I used to be a happy, friendly person. Always a smile on my face and laughter to be shared and hugs for my loved ones. Since the miscarriage, I put on a fake smile and try to be who I once was, but I can’t keep doing it. Every day there is a moment from that day or the aftermath that floods my mind. I’m angry, bitter, mad at the unfairness, and I no longer have compassion or sympathy for others.
This isn’t me. I don’t want to be this way. My happiness has been replaced with tears and sadness. The hopefulness is replaced by emptiness.
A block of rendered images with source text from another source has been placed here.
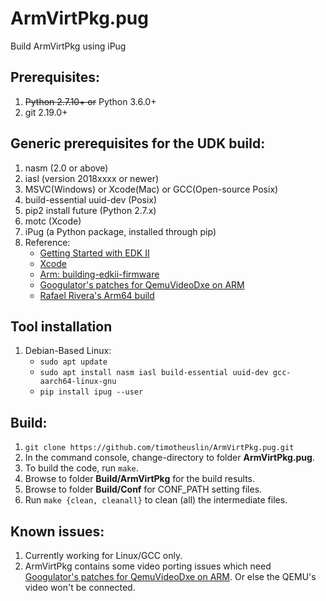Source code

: # ArmVirtPkg.pug
Build ArmVirtPkg using iPug

## Prerequisites:
1. ~~Python 2.7.10+ or~~ Python 3.6.0+
2. git 2.19.0+


## Generic prerequisites for the UDK build:
1. nasm (2.0 or above)
2. iasl (version 2018xxxx or newer)
3. MSVC(Windows) or Xcode(Mac) or GCC(Open-source Posix)
4. build-essential uuid-dev (Posix)
5. pip2 install future (Python 2.7.x)
6. motc (Xcode)
7. iPug (a Python package, installed through pip)
0. Reference:
    - [Getting Started with EDK II](https://github.com/tianocore/tianocore.github.io/wiki/Getting%20Started%20with%20EDK%20II) 
    - [Xcode](https://github.com/tianocore/tianocore.github.io/wiki/Xcode)
    - [Arm: building-edkii-firmware](https://developer.arm.com/tools-and-software/open-source-software/firmware/edkii-uefi-firmware/building-edkii-firmware)
    - [Googulator's patches for QemuVideoDxe on ARM](https://github.com/Googulator/edk2/commits/NonKVM)
    - [Rafael Rivera's Arm64 build](https://withinrafael.com/2018/02/11/boot-arm64-builds-of-windows-10-in-qemu/)


## Tool installation
1. Debian-Based Linux:
    - `sudo apt update`
    - `sudo apt install nasm iasl build-essential uuid-dev gcc-aarch64-linux-gnu`
    - `pip install ipug --user`


## Build:
1. `git clone https://github.com/timotheuslin/ArmVirtPkg.pug.git`
2. In the command console, change-directory to folder **ArmVirtPkg.pug**.
3. To build the code, run `make`.
4. Browse to folder **Build/ArmVirtPkg** for the build results.
5. Browse to folder **Build/Conf** for CONF_PATH setting files.
6. Run `make {clean, cleanall}` to clean (all) the intermediate files.


## Known issues:
1. Currently working for Linux/GCC only.
2. ArmVirtPkg contains some video porting issues which need [Googulator's patches for QemuVideoDxe on ARM](https://github.com/Googulator/edk2/commits/NonKVM). Or else the QEMU's video won't be connected.
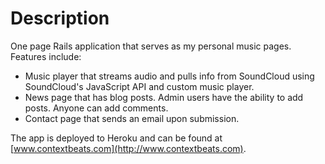 # Description

One page Rails application that serves as my personal music pages. Features include:
- Music player that streams audio and pulls info from SoundCloud using SoundCloud's JavaScript API and custom music player.
- News page that has blog posts. Admin users have the ability to add posts. Anyone can add comments.
- Contact page that sends an email upon submission.

 The app is deployed to Heroku and can be found at [www.contextbeats.com](http://www.contextbeats.com).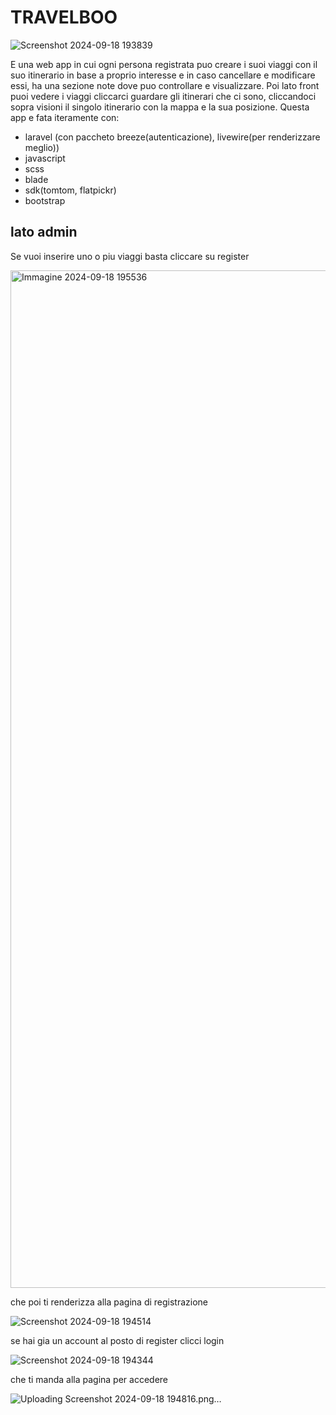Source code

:# TRAVELBOO

![Screenshot 2024-09-18 193839](https://github.com/user-attachments/assets/ea2dba99-582e-4a50-9549-384159760725)


E una web app in cui ogni persona registrata puo creare i suoi viaggi con il suo itinerario in base a proprio interesse e in caso cancellare e modificare essi, ha una sezione note dove puo controllare e visualizzare.
Poi lato front puoi vedere i viaggi cliccarci guardare gli itinerari che ci sono, cliccandoci sopra visioni il singolo itinerario con la mappa e la sua posizione.
Questa app e fata iteramente con:

-   laravel (con paccheto breeze(autenticazione), livewire(per renderizzare meglio))
-   javascript
-   scss
-   blade
-   sdk(tomtom, flatpickr)
-   bootstrap

## lato admin

Se vuoi inserire uno o piu viaggi basta cliccare su register

<img width="1628" alt="Immagine 2024-09-18 195536" src="https://github.com/user-attachments/assets/44faebaf-86a8-4fc3-be64-6709ad9ba11a">

che poi ti renderizza alla pagina di registrazione

![Screenshot 2024-09-18 194514](https://github.com/user-attachments/assets/1bbf328e-7c69-4177-a152-1c5d9bdcc26f)

se hai gia un account al posto di register clicci login

![Screenshot 2024-09-18 194344](https://github.com/user-attachments/assets/c13b2865-92fd-4033-8d6b-048603cb032c)

che ti manda alla pagina per accedere

![Uploading Screenshot 2024-09-18 194816.png…]()
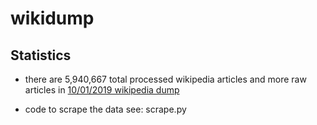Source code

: # wikidump

## Statistics  
* there are 5,940,667 total processed wikipedia articles and more raw articles in [10/01/2019 wikipedia dump](https://dumps.wikimedia.org/enwiki/20191001/)

* code to scrape the data see: scrape.py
I’m very lost, and I don’t know how to get out of this funk.
I no longer want to try to get pregnant again because the fear of the physical and emotional pain of another miscarriage has me paralyzed. Any advice you might give would be greatly appreciated.
— Broken in Missouri
Dear Broken: Please accept my sympathy for the loss of your child. Your depression and the fear you have about another pregnancy are not unusual after a tragedy like the one you have experienced. You are grieving, and the emotions you are feeling are to be expected.
Please schedule an appointment with your OB/GYN and tell your doctor about all of these feelings, because the doctor can refer you to someone who can help you work through this. It will take time, but I assure you it is doable.
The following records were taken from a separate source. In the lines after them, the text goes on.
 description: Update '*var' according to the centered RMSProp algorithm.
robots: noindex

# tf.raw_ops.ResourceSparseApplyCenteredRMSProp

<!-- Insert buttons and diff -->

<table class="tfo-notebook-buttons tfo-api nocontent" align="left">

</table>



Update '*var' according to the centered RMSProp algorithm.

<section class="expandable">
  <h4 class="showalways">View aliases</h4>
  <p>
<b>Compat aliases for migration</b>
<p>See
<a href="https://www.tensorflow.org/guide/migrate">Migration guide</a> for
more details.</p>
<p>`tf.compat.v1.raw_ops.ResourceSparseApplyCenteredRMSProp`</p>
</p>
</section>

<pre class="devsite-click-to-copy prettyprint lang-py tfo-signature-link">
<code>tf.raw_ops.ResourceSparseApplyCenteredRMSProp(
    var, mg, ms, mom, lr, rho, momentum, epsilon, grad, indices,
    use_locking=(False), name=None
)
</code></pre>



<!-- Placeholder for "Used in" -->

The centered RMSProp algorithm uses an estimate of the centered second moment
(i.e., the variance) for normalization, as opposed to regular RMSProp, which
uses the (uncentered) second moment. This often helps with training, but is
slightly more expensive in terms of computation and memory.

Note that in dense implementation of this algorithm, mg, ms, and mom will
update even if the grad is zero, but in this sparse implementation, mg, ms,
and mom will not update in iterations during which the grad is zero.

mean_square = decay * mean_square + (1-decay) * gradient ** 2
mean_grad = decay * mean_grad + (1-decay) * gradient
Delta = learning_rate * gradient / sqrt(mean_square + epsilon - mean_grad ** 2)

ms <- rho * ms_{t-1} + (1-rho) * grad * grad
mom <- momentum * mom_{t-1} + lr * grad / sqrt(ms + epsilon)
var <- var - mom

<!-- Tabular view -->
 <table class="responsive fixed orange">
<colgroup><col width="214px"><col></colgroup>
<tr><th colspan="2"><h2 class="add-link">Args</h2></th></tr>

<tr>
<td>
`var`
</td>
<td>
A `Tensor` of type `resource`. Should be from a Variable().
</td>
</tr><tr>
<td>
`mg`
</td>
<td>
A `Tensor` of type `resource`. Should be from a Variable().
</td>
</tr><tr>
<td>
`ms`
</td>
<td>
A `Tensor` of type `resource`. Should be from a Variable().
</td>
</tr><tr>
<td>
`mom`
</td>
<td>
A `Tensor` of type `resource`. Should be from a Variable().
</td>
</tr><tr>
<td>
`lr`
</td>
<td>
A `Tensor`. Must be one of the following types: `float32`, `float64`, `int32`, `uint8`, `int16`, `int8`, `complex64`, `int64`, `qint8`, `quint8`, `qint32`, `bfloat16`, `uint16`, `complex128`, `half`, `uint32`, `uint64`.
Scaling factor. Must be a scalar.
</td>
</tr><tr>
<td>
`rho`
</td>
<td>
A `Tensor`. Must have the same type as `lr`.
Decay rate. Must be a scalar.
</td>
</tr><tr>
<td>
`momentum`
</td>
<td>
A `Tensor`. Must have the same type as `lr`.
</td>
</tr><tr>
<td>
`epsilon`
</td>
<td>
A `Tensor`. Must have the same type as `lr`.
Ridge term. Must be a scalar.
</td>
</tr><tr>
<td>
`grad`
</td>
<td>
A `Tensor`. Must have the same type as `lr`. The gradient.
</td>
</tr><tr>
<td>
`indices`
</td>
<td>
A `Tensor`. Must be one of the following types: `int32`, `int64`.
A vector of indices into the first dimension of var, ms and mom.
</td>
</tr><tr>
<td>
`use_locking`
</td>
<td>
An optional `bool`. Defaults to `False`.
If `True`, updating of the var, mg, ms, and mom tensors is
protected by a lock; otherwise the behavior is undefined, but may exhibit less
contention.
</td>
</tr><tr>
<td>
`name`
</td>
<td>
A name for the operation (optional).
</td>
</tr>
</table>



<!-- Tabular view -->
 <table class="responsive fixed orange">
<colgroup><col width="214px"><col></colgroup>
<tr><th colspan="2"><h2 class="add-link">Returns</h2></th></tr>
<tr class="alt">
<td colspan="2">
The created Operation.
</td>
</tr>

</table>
Dear Abby: My boyfriend and I have been together for close to a year now. In the beginning, we were crazy about each other and everything was great.
Our hometowns are two hours apart so, to make it work, he bought us a house right in between. It was an hour each way to our parents’ houses. I thought it was the perfect compromise. But now he’s telling me he isn’t happy here in our new town, and he needs to sell the house and move back home.
He says he still wants to be with me and that we are going to make it work, but I can’t help but be scared that this is gonna be the end of our relationship. Should I tough it out and see if we can actually make it work? Or do I call it quits and let go because maybe it is just not meant to be?
— Mixed Up in Massachusetts
Dear Mixed Up: You left out one important fact in your letter to me. WHY does your boyfriend need to sell the house you share and move back home? Is he so closely tied to his parents that being an hour away is too far? Is it work-related? Is he dissatisfied with your relationship? Ask him these questions because the answers will tell you what you can expect. My advice is to let things play out a bit more before making any decision other than to put the house on the market.
Dear Abby: I’m one of those sad, stupid women who hang onto dreams of being with the man I love. I will be 70 next year, and I have spent more than 20 years waiting first for his children to grow up, then for the company to grow, etc. It never ends. How I got into this mindset, I can’t explain.
It’s too late for me, but I want to pass this on to younger women: Get a life. Expand your horizons. Go to school. Be yourselves. Make YOURSELF happy. Dreams are dreams; life is reality. I’m not asking you for advice, Abby, because I now see the light.
— Finally Knows in Illinois
Dear Finally Knows: Please don’t call yourself names. You have learned a valuable lesson, and thank you for wanting to share it. What you wrote is true, and I hope it will provide inspiration to the women to whom you are addressing your message. And one more thing: It is NOT necessarily “too late” for you. Your life isn’t over, and if my life is any example, you never know where the road will lead you.